[Records from a dataset]
· · · ·

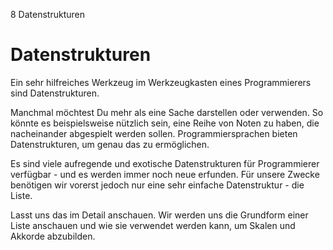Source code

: 8 Datenstrukturen

# Datenstrukturen

Ein sehr hilfreiches Werkzeug im Werkzeugkasten eines Programmierers 
sind Datenstrukturen.

Manchmal möchtest Du mehr als eine Sache darstellen oder verwenden. So 
könnte es beispielsweise nützlich sein, eine Reihe von Noten zu haben, 
die nacheinander abgespielt werden sollen. Programmiersprachen bieten 
Datenstrukturen, um genau das zu ermöglichen.

Es sind viele aufregende und exotische Datenstrukturen für 
Programmierer verfügbar - und es werden immer noch neue erfunden. Für 
unsere Zwecke benötigen wir vorerst jedoch nur eine sehr einfache 
Datenstruktur - die Liste.

Lasst uns das im Detail anschauen. Wir werden uns die Grundform einer 
Liste anschauen und wie sie verwendet werden kann, um Skalen und 
Akkorde abzubilden.
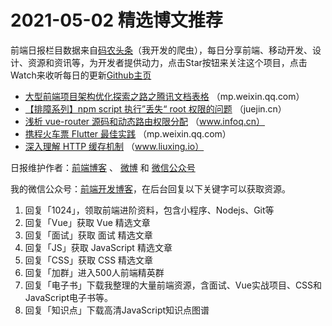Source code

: # 2021-05-02 精选博文推荐

前端日报栏目数据来自[码农头条](https://toutiao.qdkfweb.cn/)（我开发的爬虫），每日分享前端、移动开发、设计、资源和资讯等，为开发者提供动力，点击Star按钮来关注这个项目，点击Watch来收听每日的更新[Github主页](https://github.com/kujian/frontendDaily)
* [大型前端项目架构优化探索之路之腾讯文档表格](https://mp.weixin.qq.com/s/4eBQHojRa-YhVzdbUm7kAg) （mp.weixin.qq.com）
* [【排障系列】npm script 执行”丢失“ root 权限的问题](https://juejin.cn/post/6957344500310081544) （juejin.cn）
* [浅析 vue-router 源码和动态路由权限分配](https://www.infoq.cn/article/LMwYl4wGYjitWpHrYrrb) （www.infoq.cn）
* [携程火车票 Flutter 最佳实践](https://mp.weixin.qq.com/s/VP6WEQkEel3W4tdo3ThYDw) （mp.weixin.qq.com）
* [深入理解 HTTP 缓存机制](https://www.liuxing.io/blog/http-cache/) （www.liuxing.io）

日报维护作者：[前端博客](https://qdkfweb.cn/) 、 [微博](http://weibo.com/kujian) 和 [微信公众号](https://open.weixin.qq.com/qr/code?username=caibaojian_com)

我的微信公众号：[前端开发博客](https://open.weixin.qq.com/qr/code?username=caibaojian_com)，在后台回复以下关键字可以获取资源。

1. 回复「1024」，领取前端进阶资料，包含小程序、Nodejs、Git等
2. 回复「Vue」获取 Vue 精选文章
3. 回复「面试」获取 面试 精选文章
4. 回复「JS」获取 JavaScript 精选文章
5. 回复「CSS」获取 CSS 精选文章
6. 回复「加群」进入500人前端精英群
7. 回复「电子书」下载我整理的大量前端资源，含面试、Vue实战项目、CSS和JavaScript电子书等。
8. 回复「知识点」下载高清JavaScript知识点图谱
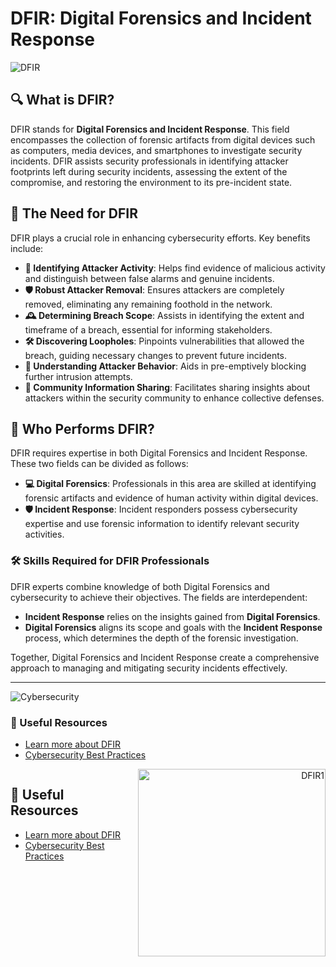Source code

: # DFIR: Digital Forensics and Incident Response

![DFIR](https://www.datocms-assets.com/75231/1721222214-03-digital-forensics-and-incident-response-dfir.png?fm=webp)

## 🔍 What is DFIR?
DFIR stands for **Digital Forensics and Incident Response**. This field encompasses the collection of forensic artifacts from digital devices such as computers, media devices, and smartphones to investigate security incidents. DFIR assists security professionals in identifying attacker footprints left during security incidents, assessing the extent of the compromise, and restoring the environment to its pre-incident state.

## 🚨 The Need for DFIR
DFIR plays a crucial role in enhancing cybersecurity efforts. Key benefits include:

- **🔎 Identifying Attacker Activity**: Helps find evidence of malicious activity and distinguish between false alarms and genuine incidents.
- **🛡️ Robust Attacker Removal**: Ensures attackers are completely removed, eliminating any remaining foothold in the network.
- **🕰️ Determining Breach Scope**: Assists in identifying the extent and timeframe of a breach, essential for informing stakeholders.
- **🛠️ Discovering Loopholes**: Pinpoints vulnerabilities that allowed the breach, guiding necessary changes to prevent future incidents.
- **👀 Understanding Attacker Behavior**: Aids in pre-emptively blocking further intrusion attempts.
- **🤝 Community Information Sharing**: Facilitates sharing insights about attackers within the security community to enhance collective defenses.

## 👥 Who Performs DFIR?
DFIR requires expertise in both Digital Forensics and Incident Response. These two fields can be divided as follows:

- **💻 Digital Forensics**: Professionals in this area are skilled at identifying forensic artifacts and evidence of human activity within digital devices.
- **🛡️ Incident Response**: Incident responders possess cybersecurity expertise and use forensic information to identify relevant security activities.

### 🛠️ Skills Required for DFIR Professionals
DFIR experts combine knowledge of both Digital Forensics and cybersecurity to achieve their objectives. The fields are interdependent:

- **Incident Response** relies on the insights gained from **Digital Forensics**.
- **Digital Forensics** aligns its scope and goals with the **Incident Response** process, which determines the depth of the forensic investigation.

Together, Digital Forensics and Incident Response create a comprehensive approach to managing and mitigating security incidents effectively.

---

![Cybersecurity](https://www.safeaeon.com/assets/img/web-images/forensic_img.webp)

### 🔗 Useful Resources
- [Learn more about DFIR](https://www.example-dfir-resource.com)
- [Cybersecurity Best Practices](https://www.example-cybersecurity-guide.com)

<div style="display: flex; align-items: flex-start;">
  <div style="flex: 1; padding-right: 20px;">
    <h2>🔗 Useful Resources</h2>
    <ul>
      <li><a href="https://www.example-dfir-resource.com">Learn more about DFIR</a></li>
      <li><a href="https://www.example-cybersecurity-guide.com">Cybersecurity Best Practices</a></li>
    </ul>
  </div>
  <div style="flex: 1; text-align: right;">
    <img src="https://www.safeaeon.com/assets/img/web-images/forensic_img.webp" alt="DFIR1" width="300">
  </div>
</div>



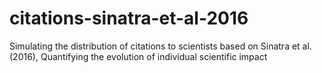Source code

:# citations-sinatra-et-al-2016
Simulating the distribution of citations to scientists based on Sinatra et al. (2016), Quantifying the evolution of individual scientific impact
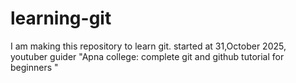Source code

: # learning-git
I am making this repository to learn git. started at 31,October 2025, youtuber guider "Apna college: complete git and github tutorial for beginners "
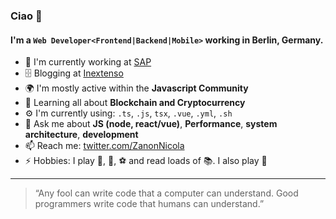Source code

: ### Ciao 👋


#### I'm a `Web Developer<Frontend|Backend|Mobile>` working in Berlin, Germany.

- 🏢 I'm currently working at [SAP](https://www.sap.com/)
- 🗄 Blogging at [Inextenso](https://www.inextenso.dev/)
- 🌍 I'm mostly active within the **Javascript Community**
- 🌱 Learning all about **Blockchain and Cryptocurrency**
- ⚙️ I'm currently using: `.ts`, `.js`, `tsx`, `.vue`, `.yml`, `.sh`
- 💬 Ask me about **JS (node, react/vue)**, **Performance**, **system architecture**, **development**
- 📫 Reach me: [twitter.com/ZanonNicola](https://twitter.com/ZanonNicola)
- ⚡️ Hobbies: I play 🎾, 🏀, ⚽️ and read loads of 📚. I also play 🎸

---

> “Any fool can write code that a computer can understand. Good programmers write code that humans can understand.”
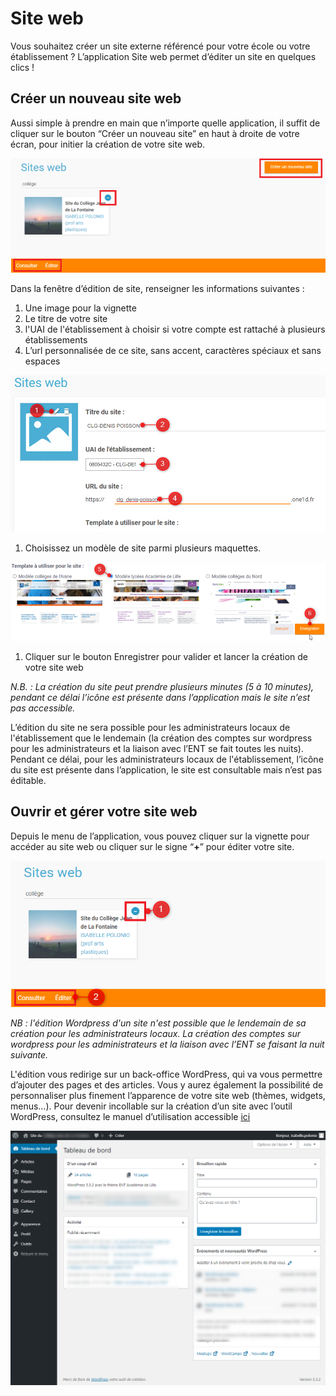 # Site web

Vous souhaitez créer un site externe référencé pour votre école ou votre établissement ? L’application Site web permet d’éditer un site en quelques clics !

## Créer un nouveau site web <a id="creer-un-nouveau-site-web"></a>

Aussi simple à prendre en main que n’importe quelle application, il suffit de cliquer sur le bouton “Créer un nouveau site” en haut à droite de votre écran, pour initier la création de votre site web.

![](.gitbook/assets/neo-presentation.png)

Dans la fenêtre d’édition de site, renseigner les informations suivantes :‌

1. Une image pour la vignette
2. Le titre de votre site
3. l'UAI de l'établissement à choisir si votre compte est rattaché à plusieurs établissements
4. L’url personnalisée de ce site, sans accent, caractères spéciaux et sans espaces

![](.gitbook/assets/neo-formcrea1.png)

1. Choisissez un modèle de site parmi plusieurs maquettes.‌

![](.gitbook/assets/neo-formcrea3.png)

1. Cliquer sur le bouton Enregistrer pour valider et lancer la création de votre site web‌

_N.B. : La création du site peut prendre plusieurs minutes \(5 à 10 minutes\), pendant ce délai l’icône est présente dans l’application mais le site n’est pas accessible._

L’édition du site ne sera possible pour les administrateurs locaux de l'établissement que le lendemain \(la création des comptes sur wordpress pour les administrateurs et la liaison avec l’ENT se fait toutes les nuits\). Pendant ce délai, pour les administrateurs locaux de l'établissement, l’icône du site est présente dans l’application, le site est consultable mais n’est pas éditable.

## Ouvrir et gérer votre site web <a id="ouvrir-et-gerer-votre-site-web"></a>

Depuis le menu de l’application, vous pouvez cliquer sur la vignette pour accéder au site web ou cliquer sur le signe “**+**” pour éditer votre site.‌

![](.gitbook/assets/neo-edit.png)

_NB : l'édition Wordpress d'un site n'est possible que le lendemain de sa création pour les administrateurs locaux. La création des comptes sur wordpress pour les administrateurs et la liaison avec l’ENT se faisant la nuit suivante._

L'édition vous redirige sur un back-office WordPress, qui va vous permettre d’ajouter des pages et des articles. Vous y aurez également la possibilité de personnaliser plus finement l’apparence de votre site web \(thèmes, widgets, menus…\). Pour devenir incollable sur la création d’un site avec l’outil WordPress, consultez le manuel d’utilisation accessible [ici](https://wordpress.com/fr/support/)​

![](.gitbook/assets/wordpress.png)

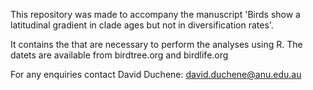 This repository was made to accompany the manuscript 'Birds show a latitudinal gradient in clade ages but not in diversification rates'.

It contains the that are necessary to perform the analyses using R. The datets are available from birdtree.org and birdlife.org

For any enquiries contact David Duchene: david.duchene@anu.edu.au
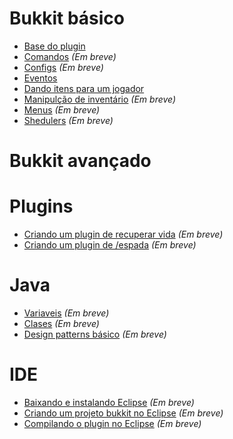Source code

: # Bukkit básico

* [Base do plugin](Bukkit%20básico/Criando%20a%20base%20do%20plugin.md)
* [Comandos](#) *(Em breve)*
* [Configs](#) *(Em breve)*
* [Eventos](Bukkit%20básico/Criando%20Listener%20de%20eventos.md)
* [Dando itens para um jogador](Bukkit%20básico/Dando%20itens%20para%20um%20jogador.md)
* [Manipulção de inventário](#) *(Em breve)*
* [Menus](#) *(Em breve)*
* [Shedulers](#) *(Em breve)*

# Bukkit avançado

# Plugins

* [Criando um plugin de recuperar vida](#) *(Em breve)*
* [Criando um plugin de /espada](#) *(Em breve)*

# Java

* [Variaveis](#) *(Em breve)*
* [Clases](#) *(Em breve)*
* [Design patterns básico](#) *(Em breve)*

# IDE

* [Baixando e instalando Eclipse](#) *(Em breve)*
* [Criando um projeto bukkit no Eclipse](#) *(Em breve)*
* [Compilando o plugin no Eclipse](#) *(Em breve)*
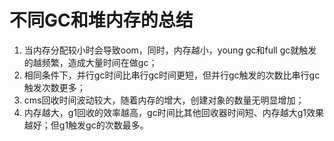 # 不同GC和堆内存的总结

1. 当内存分配较小时会导致oom，同时，内存越小，young gc和full gc就触发的越频繁，造成大量时间在做gc；
2. 相同条件下，并行gc时间比串行gc时间更短，但并行gc触发的次数比串行gc触发次数更多；
3. cms回收时间波动较大，随着内存的增大，创建对象的数量无明显增加；
4. 内存越大，g1回收的效率越高，gc时间比其他回收器时间短、内存越大g1效果越好；但g1触发gc的次数最多。
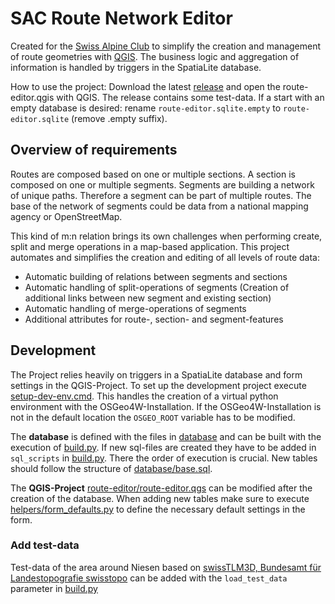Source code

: # SAC Route Network Editor

Created for the [Swiss Alpine Club](https://www.sac-cas.ch) to simplify the creation and management of route geometries with [QGIS](https://qgis.org/). The business logic and aggregation of information is handled by triggers in the SpatiaLite database.

How to use the project: Download the latest [release](https://github.com/andreglauser/sac-route-network-editor/releases) and open the route-editor.qgis with QGIS. The release contains some test-data. If a start with an empty database is desired: rename `route-editor.sqlite.empty` to `route-editor.sqlite` (remove .empty suffix).

## Overview of requirements

Routes are composed based on one or multiple sections. A section is composed on one or multiple segments. Segments are building a network of unique paths. Therefore a segment can be part of multiple routes. The base of the network of segments could be data from a national mapping agency or OpenStreetMap.

This kind of m:n relation brings its own challenges when performing create, split and merge operations in a map-based application. This project automates and simplifies the creation and editing of all levels of route data:

- Automatic building of relations between segments and sections
- Automatic handling of split-operations of segments (Creation of additional links between new segment and existing section)
- Automatic handling of merge-operations of segments
- Additional attributes for route-, section- and segment-features

## Development

The Project relies heavily on triggers in a SpatiaLite database and form settings in the QGIS-Project. To set up the development project execute [setup-dev-env.cmd](setup-dev-env.cmd). This handles the creation of a virtual python environment with the OSGeo4W-Installation. If the OSGeo4W-Installation is not in the default location the `OSGEO_ROOT` variable has to be modified.

The **database** is defined with the files in [database](database) and can be built with the execution of [build.py](build.py). If new sql-files are created they have to be added in `sql_scripts` in [build.py](build.py). There the order of execution is crucial. New tables should follow the structure of [database/base.sql](database/base.sql).

The **QGIS-Project** [route-editor/route-editor.qgs](route-editor/route-editor.qgs) can be modified after the creation of the database. When adding new tables make sure to execute [helpers/form_defaults.py](helpers/form_defaults.py) to define the necessary default settings in the form.

### Add test-data

Test-data of the area around Niesen based on [swissTLM3D, Bundesamt für Landestopografie swisstopo](https://www.swisstopo.admin.ch/de/landschaftsmodell-swisstlm3d) can be added with the `load_test_data` parameter in [build.py](build.py)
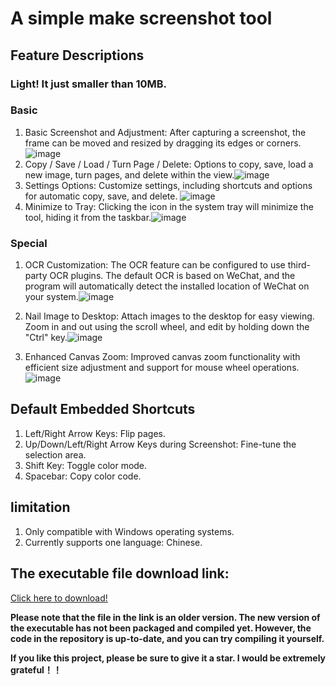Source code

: # A simple make screenshot tool

## Feature Descriptions
### Light! It just smaller than 10MB.
### Basic
1. Basic Screenshot and Adjustment: After capturing a screenshot, the frame can be moved and resized by dragging its edges or corners. ![image](https://github.com/user-attachments/assets/b4ee6f7b-c74b-4471-91db-fd66b8a96d21)
2. Copy / Save / Load / Turn Page / Delete: Options to copy, save, load a new image, turn pages, and delete within the view.![image](https://github.com/user-attachments/assets/4f73860b-3a6a-42a9-87b2-c8e4af1471aa)
3. Settings Options: Customize settings, including shortcuts and options for automatic copy, save, and delete. ![image](https://github.com/user-attachments/assets/eb269ba3-13b5-4676-9c31-5fb1c4ec43c2)
4. Minimize to Tray: Clicking the icon in the system tray will minimize the tool, hiding it from the taskbar.![image](https://github.com/user-attachments/assets/0a28e73e-1818-45ae-bf56-8fdfb82f9651)

  
### Special
1. OCR Customization: The OCR feature can be configured to use third-party OCR plugins. The default OCR is based on WeChat, and the program will automatically detect the installed location of WeChat on your system.![image](https://github.com/user-attachments/assets/c4e5a9fc-4b8b-4e93-acfc-47f776aee4d0)

2. Nail Image to Desktop: Attach images to the desktop for easy viewing. Zoom in and out using the scroll wheel, and edit by holding down the "Ctrl" key.![image](https://github.com/user-attachments/assets/3ad924af-458b-4c16-bb3d-e86b95ba1408)

3. Enhanced Canvas Zoom: Improved canvas zoom functionality with efficient size adjustment and support for mouse wheel operations.![image](https://github.com/user-attachments/assets/a6b6ca71-139c-497e-bf83-979e0fe64a58)


## Default Embedded Shortcuts
1. Left/Right Arrow Keys: Flip pages.
2. Up/Down/Left/Right Arrow Keys during Screenshot: Fine-tune the selection area.
3. Shift Key: Toggle color mode.
4. Spacebar: Copy color code.

## limitation
1. Only compatible with Windows operating systems.
2. Currently supports one language: Chinese.


## The executable file download link:
[Click here to download!](https://github.com/Just-A-Freshman/LightScreenshot/releases/tag/ScreenshotTool)

**Please note that the file in the link is an older version. The new version of the executable has not been packaged and compiled yet. However, the code in the repository is up-to-date, and you can try compiling it yourself.**


**If you like this project, please be sure to give it a star. I would be extremely grateful！！**
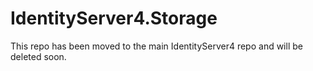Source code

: # IdentityServer4.Storage

This repo has been moved to the main IdentityServer4 repo and will be deleted soon.
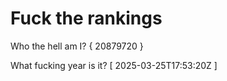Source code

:# Fuck the rankings

Who the hell am I?
{ 20879720 }

What fucking year is it?
[ 2025-03-25T17:53:20Z ]
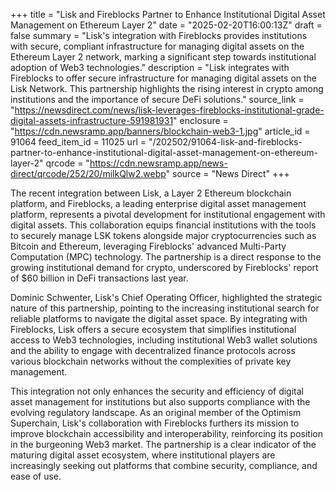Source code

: +++
title = "Lisk and Fireblocks Partner to Enhance Institutional Digital Asset Management on Ethereum Layer 2"
date = "2025-02-20T16:00:13Z"
draft = false
summary = "Lisk's integration with Fireblocks provides institutions with secure, compliant infrastructure for managing digital assets on the Ethereum Layer 2 network, marking a significant step towards institutional adoption of Web3 technologies."
description = "Lisk integrates with Fireblocks to offer secure infrastructure for managing digital assets on the Lisk Network. This partnership highlights the rising interest in crypto among institutions and the importance of secure DeFi solutions."
source_link = "https://newsdirect.com/news/lisk-leverages-fireblocks-institutional-grade-digital-assets-infrastructure-591981931"
enclosure = "https://cdn.newsramp.app/banners/blockchain-web3-1.jpg"
article_id = 91064
feed_item_id = 11025
url = "/202502/91064-lisk-and-fireblocks-partner-to-enhance-institutional-digital-asset-management-on-ethereum-layer-2"
qrcode = "https://cdn.newsramp.app/news-direct/qrcode/252/20/milkQlw2.webp"
source = "News Direct"
+++

<p>The recent integration between Lisk, a Layer 2 Ethereum blockchain platform, and Fireblocks, a leading enterprise digital asset management platform, represents a pivotal development for institutional engagement with digital assets. This collaboration equips financial institutions with the tools to securely manage LSK tokens alongside major cryptocurrencies such as Bitcoin and Ethereum, leveraging Fireblocks' advanced Multi-Party Computation (MPC) technology. The partnership is a direct response to the growing institutional demand for crypto, underscored by Fireblocks' report of $60 billion in DeFi transactions last year.</p><p>Dominic Schwenter, Lisk's Chief Operating Officer, highlighted the strategic nature of this partnership, pointing to the increasing institutional search for reliable platforms to navigate the digital asset space. By integrating with Fireblocks, Lisk offers a secure ecosystem that simplifies institutional access to Web3 technologies, including institutional Web3 wallet solutions and the ability to engage with decentralized finance protocols across various blockchain networks without the complexities of private key management.</p><p>This integration not only enhances the security and efficiency of digital asset management for institutions but also supports compliance with the evolving regulatory landscape. As an original member of the Optimism Superchain, Lisk's collaboration with Fireblocks furthers its mission to improve blockchain accessibility and interoperability, reinforcing its position in the burgeoning Web3 market. The partnership is a clear indicator of the maturing digital asset ecosystem, where institutional players are increasingly seeking out platforms that combine security, compliance, and ease of use.</p>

· · · ·

## Assignment
Find the lines in the entries above where "prendre" occurs, and copy each of them.

## Exercise output
Aussi simple à prendre en main que n’importe quelle application, il suffit de cliquer sur le bouton “Créer un nouveau site” en haut à droite de votre écran, pour initier la création de votre site web.
_N.B. : La création du site peut prendre plusieurs minutes \(5 à 10 minutes\), pendant ce délai l’icône est présente dans l’application mais le site n’est pas accessible._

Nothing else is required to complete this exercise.